Media Consolidation
There's a great forum happening on Monday at Columbia University in NYC about media consolidation. If you're going to be in the area, I highly recommend checking out the debate between staffers from The Nation and The Economist. John Nichols and Jenny Toomey will take on Ben Edwards and the FCC's W. Kenneth Ferree. More information about the event is available at ActNow!
Just in case you need another reason to be concerned about this stuff, check out these media consolidation chart - all of them are somewhat out-of-date, but bear in mind that things have only gotten worse in the last few years - from Media Channel, The Nation, Columbia Journalism Review, and Frontline. Lots more information can be had on FAIR's telecommunications policy pages.
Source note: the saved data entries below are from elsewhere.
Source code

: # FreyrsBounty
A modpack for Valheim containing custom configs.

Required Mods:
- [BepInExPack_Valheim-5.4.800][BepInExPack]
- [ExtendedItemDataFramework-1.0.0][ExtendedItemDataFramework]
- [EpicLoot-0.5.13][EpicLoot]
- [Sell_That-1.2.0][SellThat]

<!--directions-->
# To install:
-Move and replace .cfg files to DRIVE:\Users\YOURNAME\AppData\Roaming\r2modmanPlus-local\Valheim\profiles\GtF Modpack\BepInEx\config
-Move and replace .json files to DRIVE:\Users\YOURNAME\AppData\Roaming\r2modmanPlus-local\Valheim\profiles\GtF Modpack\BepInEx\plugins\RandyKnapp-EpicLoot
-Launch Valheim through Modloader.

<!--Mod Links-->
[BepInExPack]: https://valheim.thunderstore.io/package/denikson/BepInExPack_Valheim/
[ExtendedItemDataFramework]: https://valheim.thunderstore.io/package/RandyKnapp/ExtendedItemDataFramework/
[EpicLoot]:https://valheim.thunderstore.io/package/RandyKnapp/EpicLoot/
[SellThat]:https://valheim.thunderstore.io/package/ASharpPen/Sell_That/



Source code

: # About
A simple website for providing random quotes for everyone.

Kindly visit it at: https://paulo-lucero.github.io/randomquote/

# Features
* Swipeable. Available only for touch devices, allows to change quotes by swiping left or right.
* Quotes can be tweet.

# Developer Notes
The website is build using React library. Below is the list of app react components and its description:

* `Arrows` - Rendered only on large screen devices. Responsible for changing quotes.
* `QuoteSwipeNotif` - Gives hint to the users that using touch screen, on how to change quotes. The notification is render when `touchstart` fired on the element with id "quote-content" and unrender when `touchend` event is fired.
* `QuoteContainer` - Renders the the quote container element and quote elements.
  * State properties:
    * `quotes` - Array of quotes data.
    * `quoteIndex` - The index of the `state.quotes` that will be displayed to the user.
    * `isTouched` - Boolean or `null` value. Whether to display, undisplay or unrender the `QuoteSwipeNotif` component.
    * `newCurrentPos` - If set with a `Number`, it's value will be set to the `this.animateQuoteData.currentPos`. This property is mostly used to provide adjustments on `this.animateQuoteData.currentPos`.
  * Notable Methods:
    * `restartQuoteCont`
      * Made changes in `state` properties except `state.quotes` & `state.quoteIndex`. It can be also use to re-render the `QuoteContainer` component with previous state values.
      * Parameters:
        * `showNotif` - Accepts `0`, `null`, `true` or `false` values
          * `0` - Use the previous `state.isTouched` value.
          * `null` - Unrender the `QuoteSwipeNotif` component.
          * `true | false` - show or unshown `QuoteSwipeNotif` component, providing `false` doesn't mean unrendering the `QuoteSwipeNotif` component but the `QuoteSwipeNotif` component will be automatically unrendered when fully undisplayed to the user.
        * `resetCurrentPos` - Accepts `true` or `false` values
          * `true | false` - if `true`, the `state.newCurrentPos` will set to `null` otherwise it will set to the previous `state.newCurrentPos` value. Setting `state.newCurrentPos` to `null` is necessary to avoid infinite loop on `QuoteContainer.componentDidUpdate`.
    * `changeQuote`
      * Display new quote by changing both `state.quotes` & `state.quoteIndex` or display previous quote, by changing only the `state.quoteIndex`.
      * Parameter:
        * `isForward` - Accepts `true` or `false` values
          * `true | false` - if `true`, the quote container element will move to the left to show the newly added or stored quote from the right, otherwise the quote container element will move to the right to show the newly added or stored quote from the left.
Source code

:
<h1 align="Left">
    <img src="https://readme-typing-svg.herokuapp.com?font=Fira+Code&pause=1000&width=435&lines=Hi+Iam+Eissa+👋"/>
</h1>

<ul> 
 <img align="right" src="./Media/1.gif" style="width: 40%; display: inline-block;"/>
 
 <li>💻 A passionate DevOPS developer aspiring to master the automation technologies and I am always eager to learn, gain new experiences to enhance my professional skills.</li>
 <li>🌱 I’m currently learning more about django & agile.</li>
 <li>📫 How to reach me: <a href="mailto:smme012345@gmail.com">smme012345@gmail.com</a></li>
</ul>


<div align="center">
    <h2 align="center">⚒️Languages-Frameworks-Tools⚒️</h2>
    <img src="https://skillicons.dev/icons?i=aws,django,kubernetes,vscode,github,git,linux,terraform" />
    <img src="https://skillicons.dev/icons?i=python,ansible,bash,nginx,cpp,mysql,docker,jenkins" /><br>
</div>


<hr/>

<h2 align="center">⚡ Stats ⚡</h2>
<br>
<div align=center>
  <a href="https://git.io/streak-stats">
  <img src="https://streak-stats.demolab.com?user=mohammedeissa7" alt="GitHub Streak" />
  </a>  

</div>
And if you're still pining for more, check out Ben Bagdikian's book, The Media Monopoly. (I do realize that it's only slightly ironic that I'm linking to Amazon.com when mentioning books on my site. Here's the link to Powells if you'd prefer to buy it there.)
Comments
Yeah, sarcasm aside, linking to amazon all the time for your book links is considerably more ironic than you might think. In a few previous gigs at...well...amazon I had to search for product prices and product manuals for stuff that was no longer in amazon's catalog. Of course, searching for the stuff in various search engines would either point me back to amazon, competing sites that had been subsumed by amazon, or sites that linked to the product on amazon...
And given Google's popularity and its insipid PageRank method of determining relevancy, constantly linking to one source does taint search results and drown out other sources of information -- inadvertantly leading to some form of de-facto consolidation and homogenization of information sources. Worst of all, given the explosion of blogs, we ourselves might be causing it. Sometimes it can be properly used for comedic evil, however.
But still...schlep bloggers like all y'all are dictating the quality and relevancy of *my* high-octane, clean-burning search results.